** REQUIRED WORK **
The lines from the start of the records through the one containing "jurisdictional eligibility |" are to be restated word for word; please include both ends.

Records from a data collection
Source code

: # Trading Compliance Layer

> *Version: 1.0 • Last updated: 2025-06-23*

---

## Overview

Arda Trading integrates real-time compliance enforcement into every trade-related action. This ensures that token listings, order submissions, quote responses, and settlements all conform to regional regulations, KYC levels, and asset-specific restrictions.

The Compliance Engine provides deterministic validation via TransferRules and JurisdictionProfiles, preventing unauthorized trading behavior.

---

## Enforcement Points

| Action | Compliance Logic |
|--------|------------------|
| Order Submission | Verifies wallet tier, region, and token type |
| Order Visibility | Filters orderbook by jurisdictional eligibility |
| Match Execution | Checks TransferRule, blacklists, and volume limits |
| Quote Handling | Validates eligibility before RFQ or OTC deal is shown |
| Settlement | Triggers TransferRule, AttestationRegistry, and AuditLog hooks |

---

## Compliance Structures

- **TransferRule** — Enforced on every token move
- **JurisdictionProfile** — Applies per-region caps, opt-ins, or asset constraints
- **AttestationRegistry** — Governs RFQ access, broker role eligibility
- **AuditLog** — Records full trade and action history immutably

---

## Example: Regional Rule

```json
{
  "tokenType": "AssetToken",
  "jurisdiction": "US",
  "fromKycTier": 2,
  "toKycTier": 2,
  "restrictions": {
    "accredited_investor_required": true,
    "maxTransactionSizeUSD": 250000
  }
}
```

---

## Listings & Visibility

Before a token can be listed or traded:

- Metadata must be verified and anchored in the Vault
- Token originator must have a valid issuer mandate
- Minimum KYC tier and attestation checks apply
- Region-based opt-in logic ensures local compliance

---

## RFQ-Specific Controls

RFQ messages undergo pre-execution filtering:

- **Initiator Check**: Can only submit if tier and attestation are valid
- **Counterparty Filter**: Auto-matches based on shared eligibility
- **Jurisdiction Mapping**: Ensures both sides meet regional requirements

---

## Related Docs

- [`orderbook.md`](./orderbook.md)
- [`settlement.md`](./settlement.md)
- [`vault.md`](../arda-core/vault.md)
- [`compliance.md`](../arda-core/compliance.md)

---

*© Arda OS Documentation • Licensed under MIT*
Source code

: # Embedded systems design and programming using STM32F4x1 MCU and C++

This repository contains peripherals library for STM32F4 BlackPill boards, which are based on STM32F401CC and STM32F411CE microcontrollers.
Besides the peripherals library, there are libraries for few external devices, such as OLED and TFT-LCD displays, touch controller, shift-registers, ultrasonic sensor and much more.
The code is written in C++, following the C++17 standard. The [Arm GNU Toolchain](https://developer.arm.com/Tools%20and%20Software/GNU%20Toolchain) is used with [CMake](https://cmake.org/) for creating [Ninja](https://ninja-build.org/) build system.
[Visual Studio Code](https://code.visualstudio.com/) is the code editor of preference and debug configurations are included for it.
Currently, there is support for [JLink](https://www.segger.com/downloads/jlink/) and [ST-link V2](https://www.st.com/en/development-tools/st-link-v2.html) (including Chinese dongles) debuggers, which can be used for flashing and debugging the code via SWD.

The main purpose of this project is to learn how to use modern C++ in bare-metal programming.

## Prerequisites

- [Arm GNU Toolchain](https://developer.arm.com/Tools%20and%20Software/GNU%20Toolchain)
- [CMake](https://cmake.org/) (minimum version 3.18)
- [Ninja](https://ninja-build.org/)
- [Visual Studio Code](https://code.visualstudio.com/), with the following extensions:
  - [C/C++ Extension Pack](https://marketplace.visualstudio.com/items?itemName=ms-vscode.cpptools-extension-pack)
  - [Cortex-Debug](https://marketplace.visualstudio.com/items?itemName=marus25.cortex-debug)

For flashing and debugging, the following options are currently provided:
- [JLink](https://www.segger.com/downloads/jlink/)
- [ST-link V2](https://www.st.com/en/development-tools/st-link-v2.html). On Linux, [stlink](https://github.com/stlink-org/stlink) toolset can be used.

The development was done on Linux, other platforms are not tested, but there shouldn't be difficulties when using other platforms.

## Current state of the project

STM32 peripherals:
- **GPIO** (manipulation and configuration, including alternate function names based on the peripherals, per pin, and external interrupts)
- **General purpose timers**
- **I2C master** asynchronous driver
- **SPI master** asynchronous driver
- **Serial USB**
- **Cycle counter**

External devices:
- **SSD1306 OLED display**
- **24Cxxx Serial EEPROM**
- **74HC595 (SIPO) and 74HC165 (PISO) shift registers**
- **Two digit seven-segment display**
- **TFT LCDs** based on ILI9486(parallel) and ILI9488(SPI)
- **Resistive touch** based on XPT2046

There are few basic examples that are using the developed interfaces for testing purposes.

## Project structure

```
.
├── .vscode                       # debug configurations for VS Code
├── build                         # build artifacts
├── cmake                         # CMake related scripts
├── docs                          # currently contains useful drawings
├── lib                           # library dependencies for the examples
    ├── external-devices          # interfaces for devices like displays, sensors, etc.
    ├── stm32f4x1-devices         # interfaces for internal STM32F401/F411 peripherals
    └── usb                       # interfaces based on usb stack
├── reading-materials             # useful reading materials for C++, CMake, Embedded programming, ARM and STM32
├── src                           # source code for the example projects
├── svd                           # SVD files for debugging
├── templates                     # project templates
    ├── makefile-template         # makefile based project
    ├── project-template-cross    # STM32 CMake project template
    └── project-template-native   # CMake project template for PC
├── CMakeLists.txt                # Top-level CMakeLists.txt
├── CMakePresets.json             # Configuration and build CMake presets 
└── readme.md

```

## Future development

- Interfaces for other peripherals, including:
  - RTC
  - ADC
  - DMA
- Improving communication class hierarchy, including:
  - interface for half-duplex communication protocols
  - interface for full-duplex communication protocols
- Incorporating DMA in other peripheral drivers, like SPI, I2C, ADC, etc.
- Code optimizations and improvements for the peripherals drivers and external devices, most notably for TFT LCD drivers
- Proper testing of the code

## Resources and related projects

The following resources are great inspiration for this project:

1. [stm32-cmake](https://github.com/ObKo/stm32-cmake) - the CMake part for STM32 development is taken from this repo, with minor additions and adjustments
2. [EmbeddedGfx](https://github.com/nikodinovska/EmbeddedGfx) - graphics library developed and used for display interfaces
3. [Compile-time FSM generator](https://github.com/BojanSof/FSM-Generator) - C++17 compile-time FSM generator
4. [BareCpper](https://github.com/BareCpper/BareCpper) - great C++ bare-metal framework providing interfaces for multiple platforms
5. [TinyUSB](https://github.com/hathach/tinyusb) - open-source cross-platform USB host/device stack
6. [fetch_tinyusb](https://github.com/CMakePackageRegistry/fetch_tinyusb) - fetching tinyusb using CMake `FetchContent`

** WRITTEN RESPONSE **
Source code

: # Trading Compliance Layer

> *Version: 1.0 • Last updated: 2025-06-23*

---

## Overview

Arda Trading integrates real-time compliance enforcement into every trade-related action. This ensures that token listings, order submissions, quote responses, and settlements all conform to regional regulations, KYC levels, and asset-specific restrictions.

The Compliance Engine provides deterministic validation via TransferRules and JurisdictionProfiles, preventing unauthorized trading behavior.

---

## Enforcement Points

| Action | Compliance Logic |
|--------|------------------|
| Order Submission | Verifies wallet tier, region, and token type |
| Order Visibility | Filters orderbook by jurisdictional eligibility |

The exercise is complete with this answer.